++++ The data

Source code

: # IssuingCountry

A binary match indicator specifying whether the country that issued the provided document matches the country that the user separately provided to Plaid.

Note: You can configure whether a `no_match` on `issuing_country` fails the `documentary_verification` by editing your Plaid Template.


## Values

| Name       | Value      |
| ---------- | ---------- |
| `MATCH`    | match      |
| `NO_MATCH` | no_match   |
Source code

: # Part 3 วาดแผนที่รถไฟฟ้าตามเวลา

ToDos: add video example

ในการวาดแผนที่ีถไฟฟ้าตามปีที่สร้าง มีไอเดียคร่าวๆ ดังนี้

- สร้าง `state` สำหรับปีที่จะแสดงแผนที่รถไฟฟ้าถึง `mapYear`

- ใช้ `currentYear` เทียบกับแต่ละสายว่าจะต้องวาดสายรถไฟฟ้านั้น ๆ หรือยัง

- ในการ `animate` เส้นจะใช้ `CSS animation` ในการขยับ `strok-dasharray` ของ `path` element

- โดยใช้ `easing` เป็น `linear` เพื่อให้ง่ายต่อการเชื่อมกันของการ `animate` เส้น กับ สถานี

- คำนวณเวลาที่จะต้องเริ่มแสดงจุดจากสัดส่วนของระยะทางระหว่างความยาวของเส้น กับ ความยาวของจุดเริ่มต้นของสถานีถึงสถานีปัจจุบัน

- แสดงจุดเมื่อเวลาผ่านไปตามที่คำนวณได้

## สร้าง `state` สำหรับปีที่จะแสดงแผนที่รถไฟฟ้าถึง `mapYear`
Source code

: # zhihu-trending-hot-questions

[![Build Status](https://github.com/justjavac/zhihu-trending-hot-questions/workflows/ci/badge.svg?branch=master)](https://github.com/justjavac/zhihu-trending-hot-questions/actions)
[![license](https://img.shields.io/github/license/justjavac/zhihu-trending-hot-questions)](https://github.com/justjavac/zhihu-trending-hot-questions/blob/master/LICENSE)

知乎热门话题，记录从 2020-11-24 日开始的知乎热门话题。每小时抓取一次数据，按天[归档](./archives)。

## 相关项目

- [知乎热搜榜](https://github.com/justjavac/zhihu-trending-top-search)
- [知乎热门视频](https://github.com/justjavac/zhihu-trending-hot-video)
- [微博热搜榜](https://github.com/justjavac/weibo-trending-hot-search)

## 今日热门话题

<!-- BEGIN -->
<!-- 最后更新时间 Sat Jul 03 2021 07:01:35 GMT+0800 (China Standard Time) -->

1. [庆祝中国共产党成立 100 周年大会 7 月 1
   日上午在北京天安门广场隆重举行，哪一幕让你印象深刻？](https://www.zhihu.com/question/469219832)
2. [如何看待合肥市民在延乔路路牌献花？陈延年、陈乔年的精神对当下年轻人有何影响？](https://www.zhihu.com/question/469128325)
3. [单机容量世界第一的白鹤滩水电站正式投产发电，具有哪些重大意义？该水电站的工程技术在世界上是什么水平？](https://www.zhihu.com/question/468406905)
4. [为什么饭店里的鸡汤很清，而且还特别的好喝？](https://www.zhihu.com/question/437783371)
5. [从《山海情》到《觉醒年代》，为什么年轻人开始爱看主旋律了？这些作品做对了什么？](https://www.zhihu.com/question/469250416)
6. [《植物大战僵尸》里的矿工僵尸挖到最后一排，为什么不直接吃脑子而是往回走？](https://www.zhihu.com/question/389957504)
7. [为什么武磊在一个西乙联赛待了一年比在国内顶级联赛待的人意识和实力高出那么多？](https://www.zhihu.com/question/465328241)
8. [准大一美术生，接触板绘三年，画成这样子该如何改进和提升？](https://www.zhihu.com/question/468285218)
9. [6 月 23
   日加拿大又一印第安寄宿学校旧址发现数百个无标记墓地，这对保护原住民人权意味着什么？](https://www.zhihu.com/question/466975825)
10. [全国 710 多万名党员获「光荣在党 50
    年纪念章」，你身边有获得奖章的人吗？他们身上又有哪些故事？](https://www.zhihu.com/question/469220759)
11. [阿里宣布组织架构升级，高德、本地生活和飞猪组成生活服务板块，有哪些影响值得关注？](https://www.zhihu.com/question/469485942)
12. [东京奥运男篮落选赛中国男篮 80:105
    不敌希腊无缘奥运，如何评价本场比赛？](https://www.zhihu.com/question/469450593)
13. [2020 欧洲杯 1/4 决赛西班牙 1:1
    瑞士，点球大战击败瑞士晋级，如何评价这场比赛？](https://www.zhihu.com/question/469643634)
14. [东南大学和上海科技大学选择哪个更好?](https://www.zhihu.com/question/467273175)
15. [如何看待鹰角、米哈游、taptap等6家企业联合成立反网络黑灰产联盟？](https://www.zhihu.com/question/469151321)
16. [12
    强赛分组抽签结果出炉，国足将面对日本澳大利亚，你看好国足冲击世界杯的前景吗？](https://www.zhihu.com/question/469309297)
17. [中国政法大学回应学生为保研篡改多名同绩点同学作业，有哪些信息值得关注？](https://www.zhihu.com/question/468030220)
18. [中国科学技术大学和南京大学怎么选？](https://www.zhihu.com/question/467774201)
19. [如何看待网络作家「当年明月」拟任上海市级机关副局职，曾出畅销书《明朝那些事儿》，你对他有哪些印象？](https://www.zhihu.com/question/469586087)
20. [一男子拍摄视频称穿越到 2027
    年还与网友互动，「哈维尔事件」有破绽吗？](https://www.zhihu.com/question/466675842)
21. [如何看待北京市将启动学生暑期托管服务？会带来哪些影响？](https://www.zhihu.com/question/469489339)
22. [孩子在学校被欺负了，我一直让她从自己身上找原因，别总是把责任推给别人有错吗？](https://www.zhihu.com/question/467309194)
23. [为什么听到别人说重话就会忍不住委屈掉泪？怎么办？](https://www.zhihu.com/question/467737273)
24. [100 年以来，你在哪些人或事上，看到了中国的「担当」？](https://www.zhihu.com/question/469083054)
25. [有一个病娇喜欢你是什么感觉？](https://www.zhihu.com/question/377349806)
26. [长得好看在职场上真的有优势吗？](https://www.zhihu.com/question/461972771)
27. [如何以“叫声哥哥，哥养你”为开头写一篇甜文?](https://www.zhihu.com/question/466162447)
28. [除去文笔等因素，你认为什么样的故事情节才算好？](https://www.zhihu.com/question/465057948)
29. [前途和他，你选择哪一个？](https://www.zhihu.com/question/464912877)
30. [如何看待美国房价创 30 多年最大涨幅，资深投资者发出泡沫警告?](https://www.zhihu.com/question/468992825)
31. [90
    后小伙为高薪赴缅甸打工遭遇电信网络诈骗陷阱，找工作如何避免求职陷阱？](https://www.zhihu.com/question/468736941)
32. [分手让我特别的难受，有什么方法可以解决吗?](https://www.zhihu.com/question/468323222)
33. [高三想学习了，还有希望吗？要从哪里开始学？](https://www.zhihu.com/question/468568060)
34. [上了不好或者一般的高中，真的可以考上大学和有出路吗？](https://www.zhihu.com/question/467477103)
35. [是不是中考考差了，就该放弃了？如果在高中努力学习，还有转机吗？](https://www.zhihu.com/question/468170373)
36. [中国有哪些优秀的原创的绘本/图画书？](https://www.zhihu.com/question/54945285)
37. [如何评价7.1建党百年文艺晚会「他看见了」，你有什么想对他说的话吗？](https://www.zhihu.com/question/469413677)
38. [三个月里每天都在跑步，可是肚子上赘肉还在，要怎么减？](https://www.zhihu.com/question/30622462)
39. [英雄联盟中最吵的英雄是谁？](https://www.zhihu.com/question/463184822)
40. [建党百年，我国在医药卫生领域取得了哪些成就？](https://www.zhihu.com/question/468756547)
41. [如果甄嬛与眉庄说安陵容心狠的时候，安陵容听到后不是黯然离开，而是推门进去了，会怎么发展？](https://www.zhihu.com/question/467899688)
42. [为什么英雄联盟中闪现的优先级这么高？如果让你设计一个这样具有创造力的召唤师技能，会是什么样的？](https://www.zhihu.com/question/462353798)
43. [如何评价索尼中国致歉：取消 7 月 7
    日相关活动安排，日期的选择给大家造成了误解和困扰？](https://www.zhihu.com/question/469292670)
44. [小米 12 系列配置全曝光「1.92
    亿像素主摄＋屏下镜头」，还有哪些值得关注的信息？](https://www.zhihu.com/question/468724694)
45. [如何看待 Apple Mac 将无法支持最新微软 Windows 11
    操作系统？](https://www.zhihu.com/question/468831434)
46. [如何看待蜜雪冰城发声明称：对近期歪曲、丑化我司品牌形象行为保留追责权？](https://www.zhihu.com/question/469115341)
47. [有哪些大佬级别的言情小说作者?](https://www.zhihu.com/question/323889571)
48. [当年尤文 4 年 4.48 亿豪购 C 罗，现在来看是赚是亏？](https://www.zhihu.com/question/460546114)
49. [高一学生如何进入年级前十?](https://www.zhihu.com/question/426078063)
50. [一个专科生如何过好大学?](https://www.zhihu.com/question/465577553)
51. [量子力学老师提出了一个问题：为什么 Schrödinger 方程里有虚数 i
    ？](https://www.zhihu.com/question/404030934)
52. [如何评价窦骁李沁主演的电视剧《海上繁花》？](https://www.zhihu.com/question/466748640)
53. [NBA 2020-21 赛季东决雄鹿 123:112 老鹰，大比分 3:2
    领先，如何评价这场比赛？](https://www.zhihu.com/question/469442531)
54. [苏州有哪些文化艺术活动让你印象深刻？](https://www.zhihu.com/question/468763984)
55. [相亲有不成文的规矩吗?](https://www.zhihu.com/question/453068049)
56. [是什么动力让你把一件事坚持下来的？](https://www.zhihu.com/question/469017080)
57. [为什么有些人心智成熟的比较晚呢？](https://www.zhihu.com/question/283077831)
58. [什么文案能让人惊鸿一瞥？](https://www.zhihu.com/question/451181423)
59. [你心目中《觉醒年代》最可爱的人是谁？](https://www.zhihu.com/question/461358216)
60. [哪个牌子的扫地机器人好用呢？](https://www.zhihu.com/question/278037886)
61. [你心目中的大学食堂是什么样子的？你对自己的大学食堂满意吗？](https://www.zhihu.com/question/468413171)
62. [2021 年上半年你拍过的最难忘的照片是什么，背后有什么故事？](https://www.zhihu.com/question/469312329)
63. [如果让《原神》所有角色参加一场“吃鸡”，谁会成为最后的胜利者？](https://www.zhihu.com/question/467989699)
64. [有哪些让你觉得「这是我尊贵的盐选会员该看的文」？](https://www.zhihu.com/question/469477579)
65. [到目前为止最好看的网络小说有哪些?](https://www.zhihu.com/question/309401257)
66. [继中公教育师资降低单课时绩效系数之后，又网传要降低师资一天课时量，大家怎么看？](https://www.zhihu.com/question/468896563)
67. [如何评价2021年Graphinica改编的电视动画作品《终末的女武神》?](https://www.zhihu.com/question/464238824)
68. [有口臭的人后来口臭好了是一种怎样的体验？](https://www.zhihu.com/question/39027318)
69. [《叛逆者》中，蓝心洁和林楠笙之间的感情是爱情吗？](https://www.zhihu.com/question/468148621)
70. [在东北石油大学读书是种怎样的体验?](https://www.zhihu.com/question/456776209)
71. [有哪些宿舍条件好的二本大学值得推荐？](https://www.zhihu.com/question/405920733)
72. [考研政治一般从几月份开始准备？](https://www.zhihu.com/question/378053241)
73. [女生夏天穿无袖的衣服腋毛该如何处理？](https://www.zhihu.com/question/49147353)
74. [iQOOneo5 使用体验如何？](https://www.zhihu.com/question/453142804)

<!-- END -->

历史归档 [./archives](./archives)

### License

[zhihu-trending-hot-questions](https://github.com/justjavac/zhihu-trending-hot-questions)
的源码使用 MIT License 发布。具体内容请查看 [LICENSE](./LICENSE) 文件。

++++++++

__Brief__: Set down again, word for word, the stretch of records from the line with "14. [东南大学和上海科技" to the line with "21. [如何看待北京市将启", both of those lines included.

__Exercise solution__:
14. [东南大学和上海科技大学选择哪个更好?](https://www.zhihu.com/question/467273175)
15. [如何看待鹰角、米哈游、taptap等6家企业联合成立反网络黑灰产联盟？](https://www.zhihu.com/question/469151321)
16. [12
    强赛分组抽签结果出炉，国足将面对日本澳大利亚，你看好国足冲击世界杯的前景吗？](https://www.zhihu.com/question/469309297)
17. [中国政法大学回应学生为保研篡改多名同绩点同学作业，有哪些信息值得关注？](https://www.zhihu.com/question/468030220)
18. [中国科学技术大学和南京大学怎么选？](https://www.zhihu.com/question/467774201)
19. [如何看待网络作家「当年明月」拟任上海市级机关副局职，曾出畅销书《明朝那些事儿》，你对他有哪些印象？](https://www.zhihu.com/question/469586087)
20. [一男子拍摄视频称穿越到 2027
    年还与网友互动，「哈维尔事件」有破绽吗？](https://www.zhihu.com/question/466675842)
21. [如何看待北京市将启动学生暑期托管服务？会带来哪些影响？](https://www.zhihu.com/question/469489339)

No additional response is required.